*** DATASET CONTENT Section Begins ***

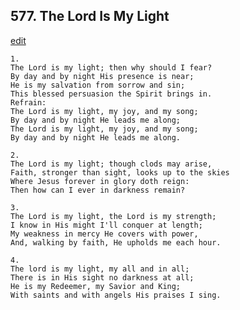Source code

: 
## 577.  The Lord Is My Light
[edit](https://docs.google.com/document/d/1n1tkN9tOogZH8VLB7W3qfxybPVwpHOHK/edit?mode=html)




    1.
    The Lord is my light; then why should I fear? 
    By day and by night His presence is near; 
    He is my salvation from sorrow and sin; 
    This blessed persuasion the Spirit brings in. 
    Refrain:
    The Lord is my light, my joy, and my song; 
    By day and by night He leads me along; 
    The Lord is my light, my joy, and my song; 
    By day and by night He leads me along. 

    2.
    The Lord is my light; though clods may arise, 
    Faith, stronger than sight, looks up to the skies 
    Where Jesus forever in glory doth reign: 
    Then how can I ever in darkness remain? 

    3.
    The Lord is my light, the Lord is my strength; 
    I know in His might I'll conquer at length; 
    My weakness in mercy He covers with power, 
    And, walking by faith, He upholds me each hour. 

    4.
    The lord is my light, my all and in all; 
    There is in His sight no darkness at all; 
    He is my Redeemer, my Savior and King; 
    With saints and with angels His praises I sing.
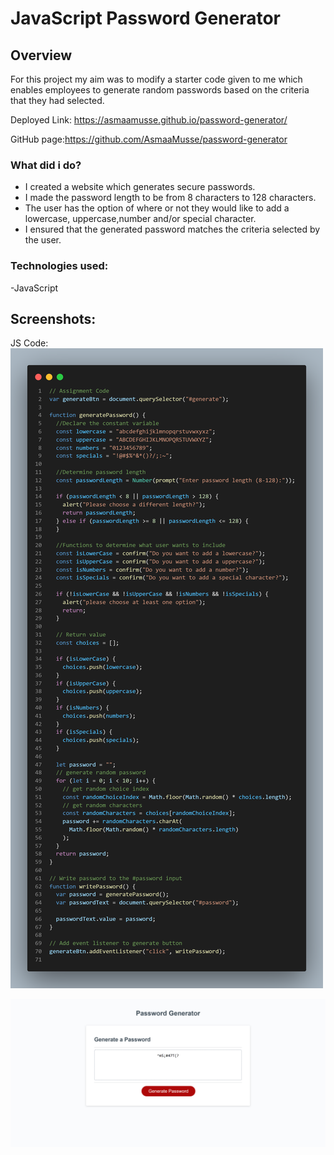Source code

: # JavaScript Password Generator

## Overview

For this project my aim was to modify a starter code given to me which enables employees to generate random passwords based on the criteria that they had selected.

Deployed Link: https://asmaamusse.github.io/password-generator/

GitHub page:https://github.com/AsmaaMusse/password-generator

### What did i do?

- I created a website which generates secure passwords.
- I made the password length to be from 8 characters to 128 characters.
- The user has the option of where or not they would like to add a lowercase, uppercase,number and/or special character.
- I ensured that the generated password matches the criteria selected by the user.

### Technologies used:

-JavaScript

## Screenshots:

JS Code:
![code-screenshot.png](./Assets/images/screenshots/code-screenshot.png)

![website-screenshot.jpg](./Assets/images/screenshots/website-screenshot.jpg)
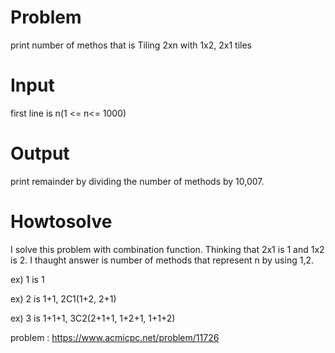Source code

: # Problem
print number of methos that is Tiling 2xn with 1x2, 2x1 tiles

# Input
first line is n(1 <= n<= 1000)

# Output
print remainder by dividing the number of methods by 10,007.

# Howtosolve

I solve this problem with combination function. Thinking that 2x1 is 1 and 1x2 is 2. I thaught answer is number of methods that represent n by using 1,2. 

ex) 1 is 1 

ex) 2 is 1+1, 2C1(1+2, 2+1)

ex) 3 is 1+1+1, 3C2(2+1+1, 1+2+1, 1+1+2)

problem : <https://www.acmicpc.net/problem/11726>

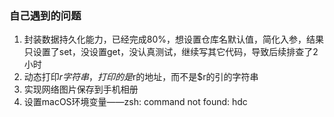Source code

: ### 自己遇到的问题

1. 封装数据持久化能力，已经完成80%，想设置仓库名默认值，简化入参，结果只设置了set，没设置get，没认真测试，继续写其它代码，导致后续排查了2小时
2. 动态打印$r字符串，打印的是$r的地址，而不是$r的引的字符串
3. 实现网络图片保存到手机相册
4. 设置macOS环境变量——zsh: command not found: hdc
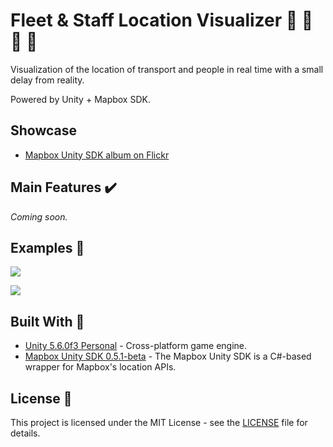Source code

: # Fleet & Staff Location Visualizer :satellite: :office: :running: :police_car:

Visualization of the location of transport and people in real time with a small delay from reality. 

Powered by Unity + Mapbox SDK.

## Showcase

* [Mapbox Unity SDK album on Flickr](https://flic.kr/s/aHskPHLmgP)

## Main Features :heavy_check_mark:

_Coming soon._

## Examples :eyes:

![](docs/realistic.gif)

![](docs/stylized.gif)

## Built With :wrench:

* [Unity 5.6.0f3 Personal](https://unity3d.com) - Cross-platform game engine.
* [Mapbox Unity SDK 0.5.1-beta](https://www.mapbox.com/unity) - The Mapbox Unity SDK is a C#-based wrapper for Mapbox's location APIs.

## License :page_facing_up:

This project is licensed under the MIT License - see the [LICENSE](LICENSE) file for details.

*** DATASET CONTENT Section Ends ***

▶ YOUR INSTRUCTIONS:
What is needed here is an exact copy of every record, with the pictures left out.

▶ SOLUTION FOR THIS EXERCISE:
Source code

: 
## 577.  The Lord Is My Light
[edit](https://docs.google.com/document/d/1n1tkN9tOogZH8VLB7W3qfxybPVwpHOHK/edit?mode=html)




    1.
    The Lord is my light; then why should I fear? 
    By day and by night His presence is near; 
    He is my salvation from sorrow and sin; 
    This blessed persuasion the Spirit brings in. 
    Refrain:
    The Lord is my light, my joy, and my song; 
    By day and by night He leads me along; 
    The Lord is my light, my joy, and my song; 
    By day and by night He leads me along. 

    2.
    The Lord is my light; though clods may arise, 
    Faith, stronger than sight, looks up to the skies 
    Where Jesus forever in glory doth reign: 
    Then how can I ever in darkness remain? 

    3.
    The Lord is my light, the Lord is my strength; 
    I know in His might I'll conquer at length; 
    My weakness in mercy He covers with power, 
    And, walking by faith, He upholds me each hour. 

    4.
    The lord is my light, my all and in all; 
    There is in His sight no darkness at all; 
    He is my Redeemer, my Savior and King; 
    With saints and with angels His praises I sing.
Source code

: # JavaScript Password Generator

## Overview

For this project my aim was to modify a starter code given to me which enables employees to generate random passwords based on the criteria that they had selected.

Deployed Link: https://asmaamusse.github.io/password-generator/

GitHub page:https://github.com/AsmaaMusse/password-generator

### What did i do?

- I created a website which generates secure passwords.
- I made the password length to be from 8 characters to 128 characters.
- The user has the option of where or not they would like to add a lowercase, uppercase,number and/or special character.
- I ensured that the generated password matches the criteria selected by the user.

### Technologies used:

-JavaScript

## Screenshots:

JS Code:
![code-screenshot.png](./Assets/images/screenshots/code-screenshot.png)

![website-screenshot.jpg](./Assets/images/screenshots/website-screenshot.jpg)
Source code

: # Problem
print number of methos that is Tiling 2xn with 1x2, 2x1 tiles

# Input
first line is n(1 <= n<= 1000)

# Output
print remainder by dividing the number of methods by 10,007.

# Howtosolve

I solve this problem with combination function. Thinking that 2x1 is 1 and 1x2 is 2. I thaught answer is number of methods that represent n by using 1,2. 

ex) 1 is 1 

ex) 2 is 1+1, 2C1(1+2, 2+1)

ex) 3 is 1+1+1, 3C2(2+1+1, 1+2+1, 1+1+2)

problem : <https://www.acmicpc.net/problem/11726>

Source code

: ### 自己遇到的问题

1. 封装数据持久化能力，已经完成80%，想设置仓库名默认值，简化入参，结果只设置了set，没设置get，没认真测试，继续写其它代码，导致后续排查了2小时
2. 动态打印$r字符串，打印的是$r的地址，而不是$r的引的字符串
3. 实现网络图片保存到手机相册
4. 设置macOS环境变量——zsh: command not found: hdc
Source code

: # Fleet & Staff Location Visualizer :satellite: :office: :running: :police_car:

Visualization of the location of transport and people in real time with a small delay from reality. 

Powered by Unity + Mapbox SDK.

## Showcase

* [Mapbox Unity SDK album on Flickr](https://flic.kr/s/aHskPHLmgP)

## Main Features :heavy_check_mark:

_Coming soon._

## Examples :eyes:

![](docs/realistic.gif)

![](docs/stylized.gif)

## Built With :wrench:

* [Unity 5.6.0f3 Personal](https://unity3d.com) - Cross-platform game engine.
* [Mapbox Unity SDK 0.5.1-beta](https://www.mapbox.com/unity) - The Mapbox Unity SDK is a C#-based wrapper for Mapbox's location APIs.

## License :page_facing_up:

This project is licensed under the MIT License - see the [LICENSE](LICENSE) file for details.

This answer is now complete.